ABD’li ve Ukraynalı yetkililere göre zirve, Rus güçlerinin doğuda ilerleme kaydetmesi ve Kursk bölgesinde savaşan Kuzey Kore askerlerinin bazılarının öldürülmesi ardından Kiev için tehlikeli bir döneme denk geliyor. Kuzey Kore’nin 11.000 civarında olduğu tahmin edilen katılımı savaşın boyutlarını genişletti.

Zelenskiy, Kuzey Kore’nin konuşlandırdığı asker sayısının 100.000’e çıkabileceği uyarısında bulundu.

Ukrayna Cumhurbaşkanı’nın salondan ayrılmasının ardından devlet ve hükümet başkanları, 20 Ocak’ta yapılması planlanan ve esasen Donald Trump’ın Beyaz Saray’a dönüşünü ele alacak olan “Dünyada AB” başlıklı soyut bir tartışmaya yönelecek.

Trump’ın dönüşü AB’nin derin kaygılarını daha da arttırdı. Cumhuriyetçilerin yakında savaşı sona erdirmek için Kiev’e acı verici toprak tavizleri ve Avrupalılara -muhtemelen barışı koruma misyonu şeklinde- daha fazla askeri sorumluluk getirecek acele bir düzenleme için bastıracaklarına dair korkular artıyor.

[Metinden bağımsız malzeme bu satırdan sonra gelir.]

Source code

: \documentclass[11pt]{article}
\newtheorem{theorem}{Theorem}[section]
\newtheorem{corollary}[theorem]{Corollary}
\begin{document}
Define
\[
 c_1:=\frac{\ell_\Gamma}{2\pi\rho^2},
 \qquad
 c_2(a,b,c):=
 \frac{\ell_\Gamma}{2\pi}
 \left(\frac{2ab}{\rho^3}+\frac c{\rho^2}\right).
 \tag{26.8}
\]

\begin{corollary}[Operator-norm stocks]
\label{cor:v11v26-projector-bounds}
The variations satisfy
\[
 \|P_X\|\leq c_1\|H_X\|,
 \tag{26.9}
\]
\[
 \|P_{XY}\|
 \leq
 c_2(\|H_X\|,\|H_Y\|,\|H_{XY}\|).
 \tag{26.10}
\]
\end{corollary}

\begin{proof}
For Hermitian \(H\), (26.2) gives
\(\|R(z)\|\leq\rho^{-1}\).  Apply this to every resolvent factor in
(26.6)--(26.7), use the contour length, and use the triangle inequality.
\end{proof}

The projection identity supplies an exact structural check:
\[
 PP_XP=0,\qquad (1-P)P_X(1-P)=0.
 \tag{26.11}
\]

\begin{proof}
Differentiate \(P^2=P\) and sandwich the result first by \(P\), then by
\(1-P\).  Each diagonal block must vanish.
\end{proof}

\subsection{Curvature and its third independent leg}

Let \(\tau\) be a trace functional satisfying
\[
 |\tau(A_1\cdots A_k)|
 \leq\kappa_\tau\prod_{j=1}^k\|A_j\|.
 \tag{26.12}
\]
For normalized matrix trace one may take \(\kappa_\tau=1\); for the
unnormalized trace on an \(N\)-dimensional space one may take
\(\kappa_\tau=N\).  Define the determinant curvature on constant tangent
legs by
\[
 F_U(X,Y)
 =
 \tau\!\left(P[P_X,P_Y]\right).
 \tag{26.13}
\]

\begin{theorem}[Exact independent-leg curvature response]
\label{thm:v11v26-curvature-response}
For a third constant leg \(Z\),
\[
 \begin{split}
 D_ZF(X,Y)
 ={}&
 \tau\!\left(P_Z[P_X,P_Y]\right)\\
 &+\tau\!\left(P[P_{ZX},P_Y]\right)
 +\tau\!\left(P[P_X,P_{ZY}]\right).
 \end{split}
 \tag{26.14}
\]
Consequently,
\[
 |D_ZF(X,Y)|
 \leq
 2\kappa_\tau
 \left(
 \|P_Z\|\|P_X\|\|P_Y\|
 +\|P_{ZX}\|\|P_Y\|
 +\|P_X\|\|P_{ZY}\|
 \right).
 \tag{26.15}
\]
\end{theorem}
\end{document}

len ortak sonuç bildirgesinde 27 lider, “Ukrayna’ya ilişkin hiçbir girişimin Ukrayna olmadan yapıl(a)mayacağı” ilkesini vurgulayacak ve hava savunma sistemleri, mühimmat ve füzeler gibi askeri desteğin “acilen artırılması” çağrısında bulunacak. Liderler, nihai amacın Kiev’i Rusya ile gelecekte yapılacak müzakerelere hazırlanmak için mümkün olan en güçlü konuma getirmek olduğunu belirtiyor.

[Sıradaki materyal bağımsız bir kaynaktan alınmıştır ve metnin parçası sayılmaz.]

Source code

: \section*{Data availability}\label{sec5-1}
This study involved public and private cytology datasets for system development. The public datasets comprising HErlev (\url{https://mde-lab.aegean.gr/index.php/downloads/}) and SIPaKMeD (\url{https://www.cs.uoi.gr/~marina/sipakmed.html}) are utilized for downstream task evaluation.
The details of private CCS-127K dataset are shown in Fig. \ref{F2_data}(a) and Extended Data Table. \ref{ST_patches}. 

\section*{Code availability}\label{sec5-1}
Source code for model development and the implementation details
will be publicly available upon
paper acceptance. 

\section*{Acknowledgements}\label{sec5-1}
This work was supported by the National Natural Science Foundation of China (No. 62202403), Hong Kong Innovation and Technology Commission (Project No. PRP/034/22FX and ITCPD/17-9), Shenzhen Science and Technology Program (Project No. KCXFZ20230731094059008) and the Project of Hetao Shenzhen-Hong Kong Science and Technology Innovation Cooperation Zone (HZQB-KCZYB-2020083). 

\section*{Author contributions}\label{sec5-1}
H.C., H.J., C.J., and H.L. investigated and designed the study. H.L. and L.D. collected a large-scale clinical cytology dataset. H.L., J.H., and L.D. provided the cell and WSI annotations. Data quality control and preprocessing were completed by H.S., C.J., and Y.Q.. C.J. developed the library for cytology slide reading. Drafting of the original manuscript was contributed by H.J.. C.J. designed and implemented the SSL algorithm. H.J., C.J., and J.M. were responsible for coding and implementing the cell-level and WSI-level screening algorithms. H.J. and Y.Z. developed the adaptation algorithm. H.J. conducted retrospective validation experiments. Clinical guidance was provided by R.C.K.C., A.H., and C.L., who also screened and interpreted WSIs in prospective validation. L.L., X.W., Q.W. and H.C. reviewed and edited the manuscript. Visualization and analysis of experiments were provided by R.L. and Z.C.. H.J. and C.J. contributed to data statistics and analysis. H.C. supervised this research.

Adının açıklanmaması kaydıyla konuşan üst düzey bir diplomat, “Avrupalılar, Avrupa’nın Ukrayna’ya desteğinin sürdürülmesi ve hatta güçlendirilmesi gerektiği ve çabalarımızı gevşetmememiz gerektiği konusunda güçlü bir şekilde birleşmiş durumdalar,” dedi.

Ancak bu birlik giderek daha fazla geriliyor. Macaristan Başbakanı Viktor Orban “Noel ateşkesi” önerdiği için Zelenskiy tarafından azarlanırken Slovakya Başbakanı Robert Fico AB’nin “silah tedarikçiliğinden barış yapıcılığına geçmesini” önerdi.

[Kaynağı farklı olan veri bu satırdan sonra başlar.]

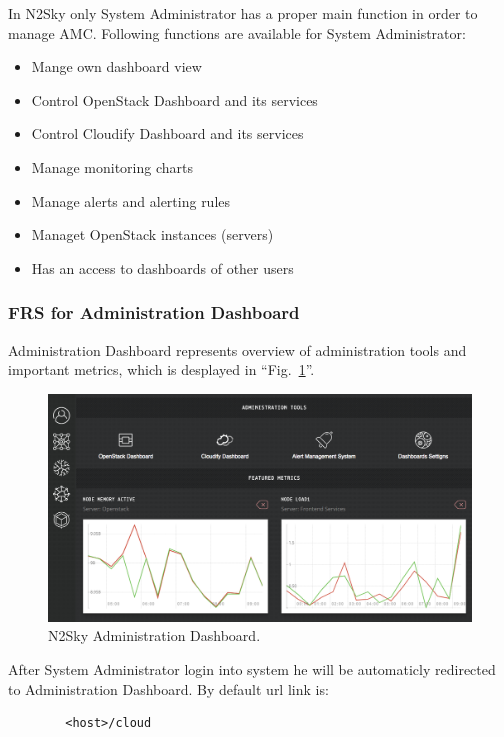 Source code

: In N2Sky only System Administrator has a proper main function in order to manage AMC.
Following functions are available for System Administrator:
\begin{itemize}
\item Mange own dashboard view
\item Control OpenStack Dashboard and its services
\item Control Cloudify Dashboard and its services
\item Manage monitoring charts
\item Manage alerts and alerting rules
\item Managet OpenStack instances (servers)
\item Has an access to dashboards of other users
\end{itemize}



\subsubsection{FRS for Administration Dashboard}\label{Administration Dashboard}

Administration Dashboard represents overview of administration tools and important metrics, which is desplayed in ``Fig.~\ref{fig:admin_dashboard}''. 

\begin{figure}[htbp]
\begin{center}
  \includegraphics[width=\linewidth]{components/4/pics/admin_dashboard.png}
  \caption{N2Sky Administration Dashboard.}
  \label{fig:admin_dashboard}
\end{center}
\end{figure}

After System Administrator login into system he will be automaticly redirected to Administration Dashboard. By default url link is:
\begin{lstlisting}
		<host>/cloud
\end{lstlisting}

Suriye’nin belirsiz geleceği

Ukrayna ve Trump’ın yanı sıra zirvenin diğer ana gündem maddesi, Suriye ve Beşar Esad iktidarının el değiştirmesi olacak.

Bu haftanın başlarında AB, Esad’ı deviren saldırıya liderlik eden ve savaştan zarar görmüş ülkeyi yeni bir siyasi döneme yönlendiren cihadist isyancı güç Heyet Tahrir Şam (HTŞ) ile ilk temasını kurdu. Bu temaslar büyükelçilik düzeyinde yapıldı. Temaslar şimdilik bu şekilde devam edecek çünkü HTŞ, daha önce El Kaide ile olan bağlantıları ve çok sayıda insan hakları ihlali iddiaları nedeniyle Birleşmiş Milletler ve dolayısıyla tüm AB ülkeleri tarafından terör örgütü olarak kara listeye alınmış durumda.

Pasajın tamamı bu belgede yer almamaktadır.